__HOW TO COMPLETE THIS TASK__. Line count for the string "Example" in the records below: report that figure and nothing else.

Source texts of formatted documents:

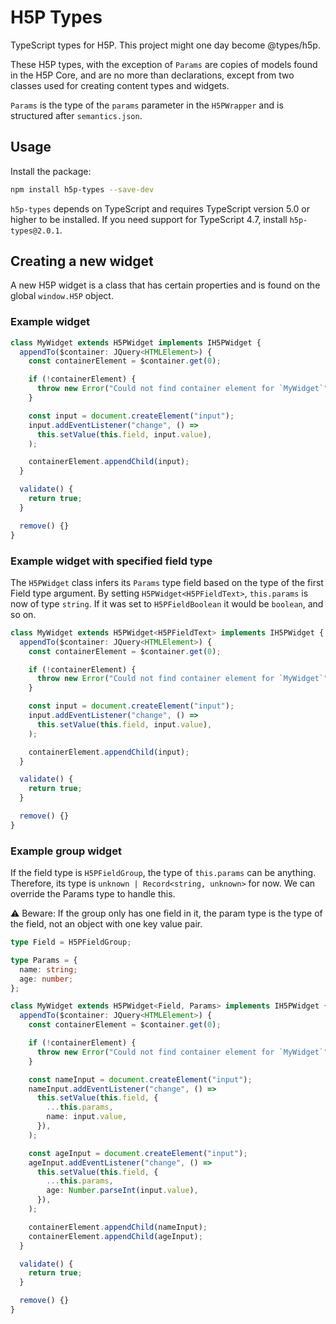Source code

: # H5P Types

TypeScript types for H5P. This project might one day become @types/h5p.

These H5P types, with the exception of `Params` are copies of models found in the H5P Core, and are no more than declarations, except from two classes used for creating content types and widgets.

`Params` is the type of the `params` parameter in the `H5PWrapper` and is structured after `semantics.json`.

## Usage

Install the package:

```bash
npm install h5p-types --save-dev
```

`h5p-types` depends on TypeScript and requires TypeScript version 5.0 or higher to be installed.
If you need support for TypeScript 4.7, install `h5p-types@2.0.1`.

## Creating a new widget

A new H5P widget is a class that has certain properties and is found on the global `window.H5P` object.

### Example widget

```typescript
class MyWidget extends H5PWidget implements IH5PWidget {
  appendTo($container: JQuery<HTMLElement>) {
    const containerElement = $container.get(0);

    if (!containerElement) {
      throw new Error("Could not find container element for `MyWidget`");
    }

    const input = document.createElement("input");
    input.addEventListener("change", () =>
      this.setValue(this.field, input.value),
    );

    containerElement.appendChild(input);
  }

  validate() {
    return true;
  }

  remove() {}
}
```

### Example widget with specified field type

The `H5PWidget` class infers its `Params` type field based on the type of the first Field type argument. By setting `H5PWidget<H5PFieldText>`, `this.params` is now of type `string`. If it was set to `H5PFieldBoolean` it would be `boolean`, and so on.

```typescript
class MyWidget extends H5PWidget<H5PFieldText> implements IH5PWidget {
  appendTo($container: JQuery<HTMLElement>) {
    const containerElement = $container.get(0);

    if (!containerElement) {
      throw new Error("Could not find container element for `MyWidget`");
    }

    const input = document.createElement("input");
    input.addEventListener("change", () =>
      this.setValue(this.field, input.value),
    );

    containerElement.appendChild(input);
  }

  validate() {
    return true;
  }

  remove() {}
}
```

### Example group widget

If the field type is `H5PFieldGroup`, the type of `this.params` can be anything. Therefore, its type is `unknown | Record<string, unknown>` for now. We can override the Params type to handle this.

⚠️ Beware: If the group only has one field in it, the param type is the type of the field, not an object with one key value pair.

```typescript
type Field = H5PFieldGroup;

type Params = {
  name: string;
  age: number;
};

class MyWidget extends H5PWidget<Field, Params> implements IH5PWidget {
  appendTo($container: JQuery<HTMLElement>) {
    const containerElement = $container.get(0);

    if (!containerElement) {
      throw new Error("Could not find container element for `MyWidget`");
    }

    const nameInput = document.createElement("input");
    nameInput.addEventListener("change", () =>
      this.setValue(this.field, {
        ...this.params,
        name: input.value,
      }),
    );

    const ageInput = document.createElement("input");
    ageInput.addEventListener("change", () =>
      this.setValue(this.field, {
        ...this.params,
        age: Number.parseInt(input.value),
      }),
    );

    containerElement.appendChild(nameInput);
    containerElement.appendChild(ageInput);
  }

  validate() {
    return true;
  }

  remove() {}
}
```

__ANSWER TO THE EXERCISE__. 3